While basic blocking and handling satisfy simple use cases, robust applications require the fine-grained control and context provided by advanced signal management interfaces.

Advanced Signal Management

The sigaction() system call replaces the rudimentary signal() function, offering precise control over handler execution and advanced capabilities. It utilizes the struct sigaction object:

  • sa_handler / sa_sigaction: Pointers to the handler function. The latter is used if advanced payload processing is required.
  • sa_mask: A signal set to be blocked implicitly during the execution of the handler, preventing overlapping interruptions.
  • sa_flags: Bitmask modifying behavior:
    • SA_SIGINFO: Enables the advanced sa_sigaction handler, allowing receipt of extended context (siginfo_t).
    • SA_RESETHAND: Restores the signal to its default action after the handler returns (one-shot mode).
    • SA_NODEFER: Prevents the handled signal from being automatically blocked during handler execution.
    • SA_RESTART: Automatically restarts system calls interrupted by the signal.
    • SA_NOCLDWAIT: Instructs the kernel to automatically reap children, preventing zombies and nullifying the need to call wait().
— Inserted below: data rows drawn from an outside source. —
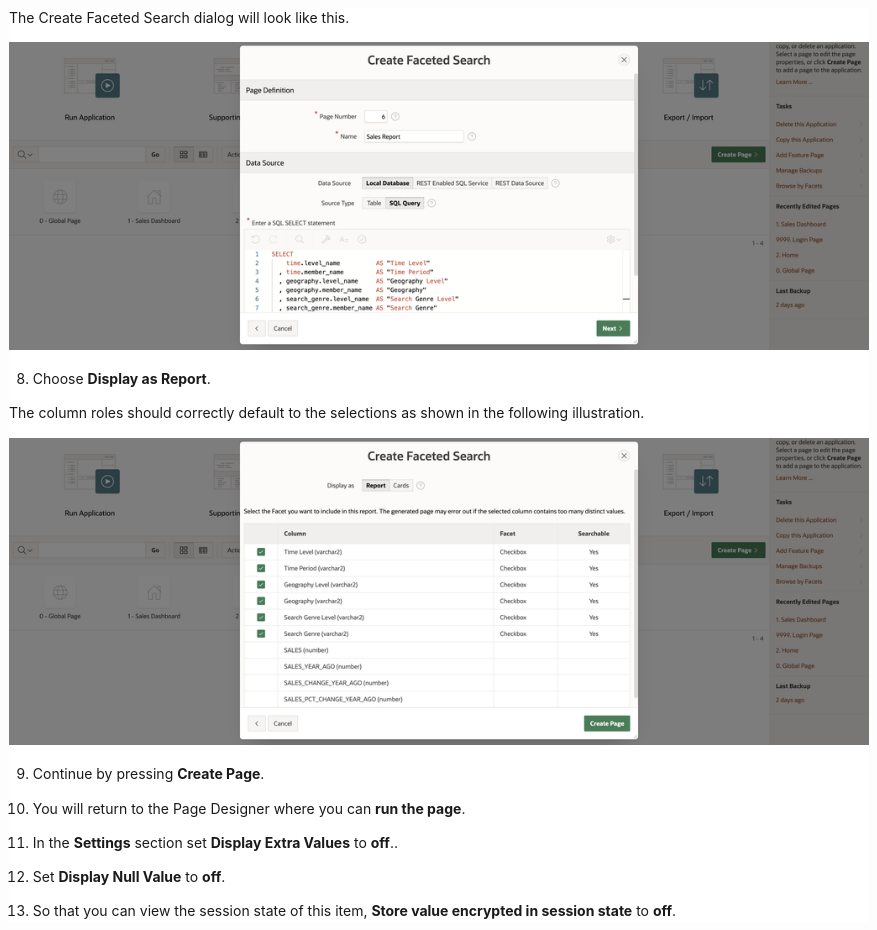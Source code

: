 The Create Faceted Search dialog will look like this.

![Create Faceted Search Page](../images/14-create-faceted-search.png)

8. Choose **Display as Report**.

The column roles should correctly default to the selections as shown in the following illustration.

![Faceted Search Columns](../images/14-faceted-search-columns.png)

9. Continue by pressing **Create Page**.
9. You will return to the Page Designer where you can **run the page**.








4. In the **Settings** section set **Display Extra Values** to **off**..
4. Set **Display Null Value** to **off**.
4. So that you can view the session state of this item,  **Store value encrypted in session state** to **off**.
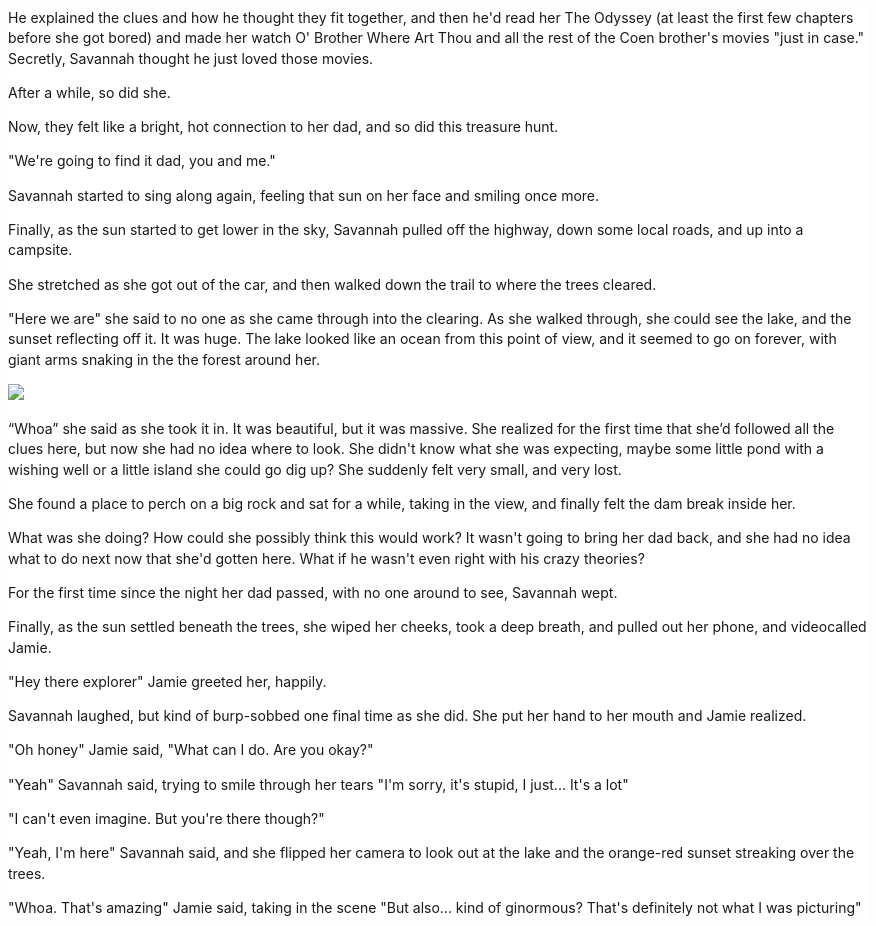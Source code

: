 He explained the clues and how he thought they fit together, and then he'd read her The Odyssey  (at least the first few chapters before she got bored) and made her watch O' Brother Where Art Thou and all the rest of the Coen brother's movies "just in case." Secretly, Savannah thought he just loved those movies.

After a while, so did she. 

Now, they felt like a bright, hot connection to her dad, and so did this treasure hunt. 

"We're going to find it dad, you and me."

Savannah started to sing along again, feeling that sun on her face and smiling once more. 

Finally, as the sun started to get lower in the sky, Savannah pulled off the highway, down some local roads, and up into a campsite.

She stretched as she got out of the car, and then walked down the trail to where the trees cleared. 

"Here we are" she said to no one as she came through into the clearing. As she walked through, she could see the lake, and the sunset reflecting off it. It was huge. The lake looked like an ocean from this point of view, and it seemed to go on forever, with giant arms snaking in the the forest around her. 

![](ericskiff_a_red-haired_teenage_woman_in_camping_attire_looks_ou_17242cae-2af8-4942-beaa-948a414ec1b7.png)

“Whoa” she said as she took it in. It was beautiful, but it was massive. She realized for the first time that she’d followed all the clues here, but now she had no idea where to look. She didn't know what she was expecting, maybe some little pond with a wishing well or a little island she could go dig up? She suddenly felt very small, and very lost. 

She found a place to perch on a big rock and sat for a while, taking in the view, and finally felt the dam break inside her.  
 
What was she doing? How could she possibly think this would work? It wasn't going to bring her dad back, and she had no idea what to do next now that she'd gotten here. What if he wasn't even right with his crazy theories?

For the first time since the night her dad passed, with no one around to see, Savannah wept. 

Finally, as the sun settled beneath the trees, she wiped her cheeks, took a deep breath, and pulled out her phone, and videocalled Jamie. 

"Hey there explorer" Jamie greeted her, happily. 

Savannah laughed, but kind of burp-sobbed one final time as she did. She put her hand to her mouth and Jamie realized. 

"Oh honey" Jamie said, "What can I do. Are you okay?"

"Yeah" Savannah said, trying to smile through her tears "I'm sorry, it's stupid, I just... It's a lot" 

"I can't even imagine. But you're there though?"

"Yeah, I'm here" Savannah said, and she flipped her camera to look out at the lake and the orange-red sunset streaking over the trees. 

"Whoa. That's amazing" Jamie said, taking in the scene "But also... kind of ginormous? That's definitely not what I was picturing"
The advanced sigaction interface enables handlers to process detailed context, allowing signals to carry specific operational data and payloads.

Signal Payloads and siginfo_t

When a handler is registered with SA_SIGINFO, the kernel passes a siginfo_t structure as the second argument, providing deep context on why the signal was raised and who sent it.

Key siginfo_t fields include:

  • si_signo: The signal number.
  • si_pid / si_uid: The PID and UID of the sending process (essential for authorization).
  • si_code: Details the exact cause of the signal.
    • Kernel/User origin: E.g., SI_USER (sent by kill()), SI_QUEUE (sent by sigqueue()), SI_KERNEL.
    • Fault context: E.g., SEGV_MAPERR (invalid memory region), FPE_INTDIV (integer division by zero).
  • si_addr: For hardware faults (SIGSEGV, SIGILL, SIGBUS), this holds the memory address that triggered the fault.

Furthermore, processes can send signals containing custom payloads utilizing the sigqueue() system call. Instead of the standard kill(), sigqueue() accepts a union sigval:

  • The payload can be an integer (sival_int) or a void pointer (sival_ptr).
  • The receiving process retrieves this data via the si_value field inside the siginfo_t struct, enabling signals to function as a richer IPC mechanism.